I’ve been to Paris four times and I believe I’ve had exactly two decent meals there. Everything else was either of the smelly-brasserie ‘worse creme brulee than you can make at home‘ variety, or sandwiches and crepes. Which are almost always good, but how many sandwiches can a person eat?

If you’re walking along the main Parisian boulevards and duck into one of the thousands of dining establishments with the chairs on the sidewalk, odds are you’re going to get mediocre food.
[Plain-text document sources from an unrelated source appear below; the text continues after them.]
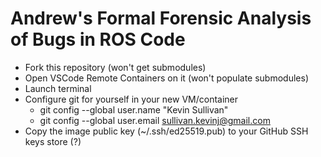 # Andrew's Formal Forensic Analysis of Bugs in ROS Code

- Fork this repository (won't get submodules)
- Open VSCode Remote Containers on it (won't populate submodules)
- Launch terminal
- Configure git for yourself in your new VM/container
  - git config --global user.name "Kevin Sullivan"
  - git config --global user.email sullivan.kevinj@gmail.com
- Copy the image public key (~/.ssh/ed25519.pub) to your GitHub SSH keys store (?)
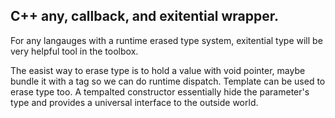 ## C++ any, callback, and exitential wrapper.

For any langauges with a runtime erased type system, exitential type will be very helpful tool in the toolbox.

The easist way to erase type is to hold a value with void pointer, maybe bundle it with a tag so we can do runtime dispatch. Template can be used to erase type too. A tempalted constructor essentially hide the parameter's type and provides a universal interface to the outside world.
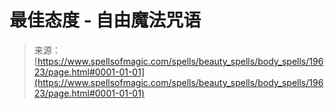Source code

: <!--yml

category: 未分类

date: 2024-06-12 19:01:46

-->

# 最佳态度 - 自由魔法咒语

> 来源：[https://www.spellsofmagic.com/spells/beauty_spells/body_spells/19623/page.html#0001-01-01](https://www.spellsofmagic.com/spells/beauty_spells/body_spells/19623/page.html#0001-01-01)
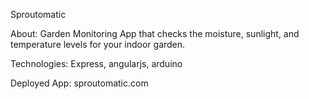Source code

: Sproutomatic

About: Garden Monitoring App that checks the moisture, sunlight, and temperature levels for your indoor garden.

Technologies: Express, angularjs, arduino

Deployed App: sproutomatic.com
And, if you’re anything like me, you’ll bite into whatever it is and think ‘I’m eating this, in Paris?’

Yes, unless you’ve done a bit of research and maybe even made a reservation (or two), you will likely eat an un-delicious meal.

I offer this rambling preamble in defense of the food treason I committed in the City of Light, back in 2003.

29 March 2003

It’s around 6 or 7pm and my feet are killing me. I suggest going to the movies – we saw The Hours advertised on Blvd de St Germain. We take yet another metro and stand in line at the theatre. Sister announces she’s feeling irritated because there are so many people there.

So we begin the dreaded ‘find a restaurant’ walk. We’re both sick of sandwiches but the options aren’t too plentiful. Many stale French brasseries, but I’ve had a few too many gross meals in similar places. Finally, I announce I’m tired and can’t walk any more. And then our relationship has a serious meltdown.

I, horror above all horrors, suggest we eat at McDonald’s, since none of the other 10 places we passed appealed to either of us, and I don’t see the point of spending money on crappy food.

Thus we eat cardboard burgers - in silence. I reckon I’ll be hearing about this for some time to come. Afterwards, we stop at Haagen Dazs for cappuccino. And we head back to the hotel, in silence.